Data supplied Block Start

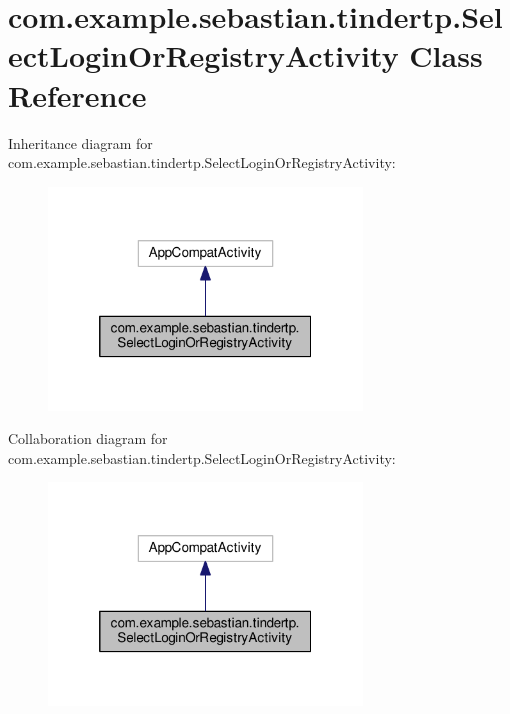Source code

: \hypertarget{classcom_1_1example_1_1sebastian_1_1tindertp_1_1SelectLoginOrRegistryActivity}{}\section{com.\+example.\+sebastian.\+tindertp.\+Select\+Login\+Or\+Registry\+Activity Class Reference}
\label{classcom_1_1example_1_1sebastian_1_1tindertp_1_1SelectLoginOrRegistryActivity}


Inheritance diagram for com.\+example.\+sebastian.\+tindertp.\+Select\+Login\+Or\+Registry\+Activity\+:\nopagebreak
\begin{figure}[H]
\begin{center}
\leavevmode
\includegraphics[width=236pt]{classcom_1_1example_1_1sebastian_1_1tindertp_1_1SelectLoginOrRegistryActivity__inherit__graph}
\end{center}
\end{figure}


Collaboration diagram for com.\+example.\+sebastian.\+tindertp.\+Select\+Login\+Or\+Registry\+Activity\+:\nopagebreak
\begin{figure}[H]
\begin{center}
\leavevmode
\includegraphics[width=236pt]{classcom_1_1example_1_1sebastian_1_1tindertp_1_1SelectLoginOrRegistryActivity__coll__graph}
\end{center}
\end{figure}
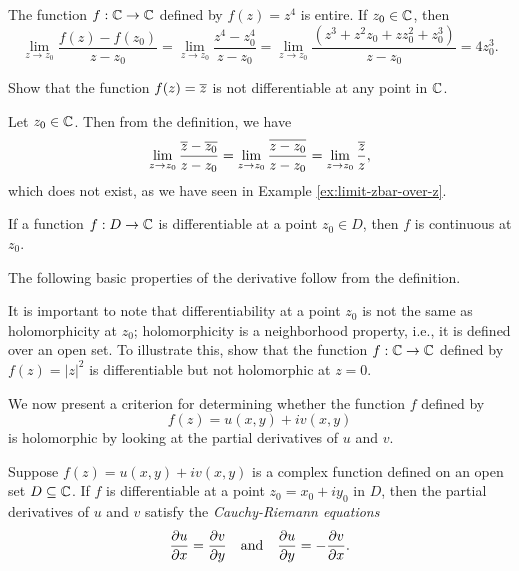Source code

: \begin{example}
    The function \(f : \mathbb{C} \to \mathbb{C}\) defined by \(f(z) = z^4\) is entire. If \(z_0 \in \mathbb{C}\), then
    \[
        \lim_{z \to z_0} \frac{f(z) - f(z_0)}{z - z_0} = \lim_{z \to z_0} \frac{z^4 - z_0^4}{z - z_0} = \lim_{z \to z_0} \frac{(z^3 + z^2z_0 + zz_0^2 + z_0^3)}{z - z_0} = 4z_0^3.
    \]
\end{example}

\begin{example}
    Show that the function \(f(z) = \overline{z}\) is not differentiable at any point in \(\mathbb{C}\).

    \begin{solution}
        Let \(z_0 \in \mathbb{C}\). Then from the definition, we have
        \[
            \lim_{z \to z_0} \frac{\overline{z} - \overline{z_0}}{z - z_0} = \lim_{z \to z_0} \frac{\overline{z - z_0}}{z - z_0} = \lim_{z \to z_0} \frac{\overline{z}}{z},
        \]
        which does not exist, as we have seen in Example \ref{ex:limit-zbar-over-z}.
    \end{solution}
\end{example}

\begin{theorem}
    If a function \(f : D \to \mathbb{C}\) is differentiable at a point \(z_0 \in D\), then \(f\) is continuous at \(z_0\).
    \label{thm:differentiability-implies-continuity}
\end{theorem}

The following basic properties of the derivative follow from the definition.



\begin{example}
    It is important to note that differentiability at a point \(z_0\) is not the same as holomorphicity at \(z_0\); holomorphicity is a neighborhood property, i.e., it is defined over an open set. To illustrate this, show that the function \(f: \mathbb{C} \to \mathbb{C}\) defined by \(f(z) = |z|^2\) is differentiable but not holomorphic at \(z = 0\).
\end{example}

We now present a criterion for determining whether the function \(f\) defined by
\[
    f(z) = u(x, y) + iv(x, y)
\]
is holomorphic by looking at the partial derivatives of \(u\) and \(v\).

\begin{theorem}
    \label{thm:cauchy-riemann}
    Suppose \(f(z) = u(x, y) + iv(x, y)\) is a complex function defined on an open set \(D \subseteq \mathbb{C}\). If \(f\) is differentiable at a point \(z_0 = x_0 + iy_0\) in \(D\), then the partial derivatives of \(u\) and \(v\) satisfy the \emph{Cauchy-Riemann equations}
    \begin{equation}
        \frac{\partial u}{\partial x} = \frac{\partial v}{\partial y} \quad \text{and} \quad \frac{\partial u}{\partial y} = -\frac{\partial v}{\partial x}.
        \label{eq:cauchy-riemann}
    \end{equation}
\end{theorem}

Data supplied Block End

Please go over the data above and copy each line with "differentiability" in it.

    \label{thm:differentiability-implies-continuity}
    It is important to note that differentiability at a point \(z_0\) is not the same as holomorphicity at \(z_0\); holomorphicity is a neighborhood property, i.e., it is defined over an open set. To illustrate this, show that the function \(f: \mathbb{C} \to \mathbb{C}\) defined by \(f(z) = |z|^2\) is differentiable but not holomorphic at \(z = 0\).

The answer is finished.